Novaetus is an approved CAHPS vendor for all three modes, mail, telephone and mixed. There are pros and cons to all of the modes allowed and the choice of mode to conduct surveys is entirely a decision of a hospice’s administrative staff. Your Novaetus CAHPS Consultant will work with you to determine which CAHPS mode is the best fit for your Hospice.

CAHPS Hospice Survey Facts

The CAHPS Hospice survey is 47 questions long and will be available in English and Spanish.
Surveys responses will be used to calculate 8 quality measures:

  • Hospice Team Communication
  • Getting Timely Care
  • Treating Family Member with Respect
  • Providing Emotional Support
  • Getting Help for Symptoms
  • Information Continuity
  • Understanding the Side Effects of Pain Medication
  • Getting Hospice Care Training (Home Setting of Care Only)

Why Novaetus?

Novaetus is a veteran patient experience and CAHPS solution provider. Currently, we are an approved vendor for the following CAHPS surveys.

  • HH CAHPS (Home Health)
  • PCMH CAHPS (Patient Centered Medical Home Physician Practices)
  • CG CAHPS (Clinical Group for Physician practices)
  • ICH CAHPS (In-center Hemodialysis)

Novaetus Hospice CAHPS surveys include:

Monthly Response Reports
These reports include information on the number of surveys sent that month, the number of responses and your calculated response rate, your decedent/caregivers responses for each question, other comments as decedent/caregiver permission allows, and aggregate responses for benchmarking purposes.

Quarterly Snapshot Reports
The quarterly snapshot report includes a calculated result based on your responses to help your hospice better understand if you are performing above or below the aggregated response percentage.

Annual Review Report
The annual review report summarizes your performance for the entire year

CAHPS Hospice Survey Web Cast Training
Novaetus regularly offers CAHPS survey training via webcast, as well as other helpful information related to hospital administration.
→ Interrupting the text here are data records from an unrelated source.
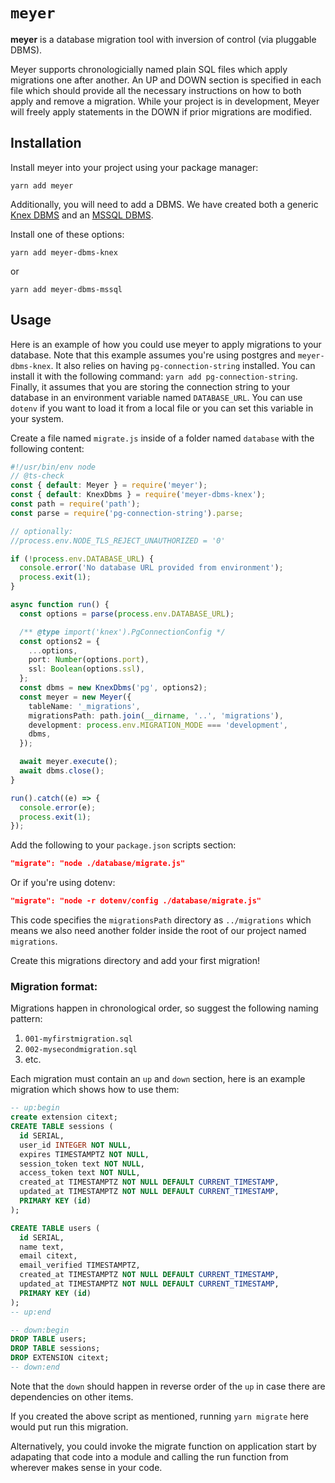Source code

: # `meyer`

**meyer** is a database migration tool with inversion of control (via pluggable DBMS).

Meyer supports chronologicially named plain SQL files which apply migrations one after another. An UP and DOWN section is specified in each file which should provide all the necessary instructions on how to both apply and remove a migration. While your project is in development, Meyer will freely apply statements in the DOWN if prior migrations are modified.

## Installation

Install meyer into your project using your package manager:

```
yarn add meyer
```

Additionally, you will need to add a DBMS. We have created both a generic [Knex DBMS](https://github.com/Timer/meyer-dbms-knex) and an [MSSQL DBMS](https://github.com/Timer/meyer-dbms-mssql).

Install one of these options:

```
yarn add meyer-dbms-knex
```

or

```
yarn add meyer-dbms-mssql
```

## Usage

Here is an example of how you could use meyer to apply migrations to your database. Note that this example assumes you're using postgres and `meyer-dbms-knex`. It also relies on having `pg-connection-string` installed. You can install it with the following command: `yarn add pg-connection-string`. Finally, it assumes that you are storing the connection string to your database in an environment variable named `DATABASE_URL`. You can use `dotenv` if you want to load it from a local file or you can set this variable in your system.

Create a file named `migrate.js` inside of a folder named `database` with the following content:

```typescript
#!/usr/bin/env node
// @ts-check
const { default: Meyer } = require('meyer');
const { default: KnexDbms } = require('meyer-dbms-knex');
const path = require('path');
const parse = require('pg-connection-string').parse;

// optionally:
//process.env.NODE_TLS_REJECT_UNAUTHORIZED = '0'

if (!process.env.DATABASE_URL) {
  console.error('No database URL provided from environment');
  process.exit(1);
}

async function run() {
  const options = parse(process.env.DATABASE_URL);

  /** @type import('knex').PgConnectionConfig */
  const options2 = {
    ...options,
    port: Number(options.port),
    ssl: Boolean(options.ssl),
  };
  const dbms = new KnexDbms('pg', options2);
  const meyer = new Meyer({
    tableName: '_migrations',
    migrationsPath: path.join(__dirname, '..', 'migrations'),
    development: process.env.MIGRATION_MODE === 'development',
    dbms,
  });

  await meyer.execute();
  await dbms.close();
}

run().catch((e) => {
  console.error(e);
  process.exit(1);
});
```

Add the following to your `package.json` scripts section:

```json
"migrate": "node ./database/migrate.js"
```

Or if you're using dotenv:

```json
"migrate": "node -r dotenv/config ./database/migrate.js"
```

This code specifies the `migrationsPath` directory as `../migrations` which means we also need another folder inside the root of our project named `migrations`.

Create this migrations directory and add your first migration!

### Migration format:

Migrations happen in chronological order, so suggest the following naming pattern:

1. `001-myfirstmigration.sql`
2. `002-mysecondmigration.sql`
3. etc.

Each migration must contain an `up` and `down` section, here is an example migration which shows how to use them:

```sql
-- up:begin
create extension citext;
CREATE TABLE sessions (
  id SERIAL,
  user_id INTEGER NOT NULL,
  expires TIMESTAMPTZ NOT NULL,
  session_token text NOT NULL,
  access_token text NOT NULL,
  created_at TIMESTAMPTZ NOT NULL DEFAULT CURRENT_TIMESTAMP,
  updated_at TIMESTAMPTZ NOT NULL DEFAULT CURRENT_TIMESTAMP,
  PRIMARY KEY (id)
);

CREATE TABLE users (
  id SERIAL,
  name text,
  email citext,
  email_verified TIMESTAMPTZ,
  created_at TIMESTAMPTZ NOT NULL DEFAULT CURRENT_TIMESTAMP,
  updated_at TIMESTAMPTZ NOT NULL DEFAULT CURRENT_TIMESTAMP,
  PRIMARY KEY (id)
);
-- up:end

-- down:begin
DROP TABLE users;
DROP TABLE sessions;
DROP EXTENSION citext;
-- down:end
```

Note that the `down` should happen in reverse order of the `up` in case there are dependencies on other items.

If you created the above script as mentioned, running `yarn migrate` here would put run this migration.

Alternatively, you could invoke the migrate function on application start by adapating that code into a module and calling the run function from wherever makes sense in your code.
CAHPS Survey Best Practices
Quality improvement insight and techniques to help raise your CAHPS scores.

CAHPS Hospice Survey “Communicating with Referral Sources” webcast
As public reporting of CAHPS scores grows closer, Novaetus offers a special webcast on how to communicate your CAHPS scores with referrals sources. This webcast is particularly helpful for hospice marketing liaisons, and includes basic information on CAHPS survey and what they measure, how to communicate above benchmark scores to referral sources and more.

Novaetus Hospice CAHPS Circle of Excellence
Novaetus Hospice clients whose publicly reported results are above or at benchmark data on all composite measures will be included in the Circle of Excellence Group. Inclusion in the group will include a media kit created specifically for your hospice that includes framed certificate that commemorates the achievement, a “branded” flyer with CAHPS survey results suitable for sharing, and a “boiler-plate” press release that highlights your Hospice’s achievements.